Karena Melaka kalau siang panas banget, kami memilih duduk pukul 16.30 hingga 17.30. Memesan 1 loyang pizza yang ternyata enak banget dengan secangkir teh hijau hangat, menjadikan senja yang memerah di Melaka terasa lebih dahsyat.
Oya seloyang pizza dan secangkir teh hijau seharga RM 15.
Masuk ke Museum Dunia Melayu Dunia Islam adalah Impian Saya Selanjutnya
Selain sungai Melaka yang pesonanya tidak akan pernah hilang dari ingatan, Melaka memiliki sederet bangunan bersejarah dan museum yang sebenarnya sayang untuk dilewatkan.
Tapi mau bagaimana lagi, karena kami datang pada hari Jum'at dan mereka memiliki waktu istirahat lebih panjang karena shalat Jum'at, jadi kami memilih untuk mengunjungi tempat-tempat lain.
A'Famosa, Reruntuhan St. Paul Church, Bangunan Merah, Baba dan Cici, beberapa Klenteng yang kami lewati, Masjid Kampung Keling dan tentunya Jonker Walk merupakan rute petualangan kami seharian di Melaka. Nah, sengaja menyisakan destinasi agar bisa ke Melaka lagi untuk ke museum-museumnya hehe.
Ketika saya melakukan sebuah perjalanan, tujuannya kemana dan mau ngapain di saana selalu saya diskusikan dari awal dengan teman-teman seperjalanan saya. Tujuannya agar semuanya senang karena niatnya kan mau liburan, jangan sampai pulang liburan malah jadi tambah sedih, sebel atau stress.
Saya tipe pejalan yang lebih senang menikmati keindahan tempat dengan mata kepala. Sesekali boleh lah mengabadikannya sebagai kenang-kenangan bahwa saya pernah menjejak ke sana. Selain itu, sebagai pengguna social media, terkadang perlu juga untuk bahan konten hehe.

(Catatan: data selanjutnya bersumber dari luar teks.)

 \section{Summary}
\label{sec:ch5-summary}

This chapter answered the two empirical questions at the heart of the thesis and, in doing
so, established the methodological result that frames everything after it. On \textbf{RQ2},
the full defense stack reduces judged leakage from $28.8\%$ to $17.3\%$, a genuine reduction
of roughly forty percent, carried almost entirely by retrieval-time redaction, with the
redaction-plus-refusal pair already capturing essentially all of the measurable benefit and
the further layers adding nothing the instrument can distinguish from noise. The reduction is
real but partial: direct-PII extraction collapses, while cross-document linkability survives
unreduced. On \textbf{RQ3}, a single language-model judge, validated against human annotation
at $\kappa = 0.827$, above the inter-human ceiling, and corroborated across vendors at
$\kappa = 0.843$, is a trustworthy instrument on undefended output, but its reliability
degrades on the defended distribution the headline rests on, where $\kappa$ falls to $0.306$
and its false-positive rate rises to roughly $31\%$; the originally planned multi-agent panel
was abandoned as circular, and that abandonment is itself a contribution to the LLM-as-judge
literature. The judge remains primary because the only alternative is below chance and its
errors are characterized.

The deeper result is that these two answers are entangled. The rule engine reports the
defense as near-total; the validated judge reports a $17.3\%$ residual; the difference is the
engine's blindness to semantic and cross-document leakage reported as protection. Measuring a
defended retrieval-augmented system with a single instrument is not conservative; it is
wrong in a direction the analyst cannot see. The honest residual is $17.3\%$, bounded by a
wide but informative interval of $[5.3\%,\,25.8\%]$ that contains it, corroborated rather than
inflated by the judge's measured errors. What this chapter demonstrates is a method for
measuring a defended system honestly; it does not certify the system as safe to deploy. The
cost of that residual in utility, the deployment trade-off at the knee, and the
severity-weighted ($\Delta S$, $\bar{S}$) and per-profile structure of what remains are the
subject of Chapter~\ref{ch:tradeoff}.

Kalau sekarang, saya lebih suka menjadi fotografer teman seperjalanan. Tak jarang mereka menyebut saya 'fotografer candid' karena hasil candid-an saya lebih bagus ketimbang foto yang serius *lol
Ah apapun itu, merahnya senja di Melaka sudah cukup menjadi penawar kepenatan selama di Ibukota dan menumbuhkan semangat baru untuk kembali bekerja, berkarya dan berjuang di tengah persaingan yang semakin ketat ini.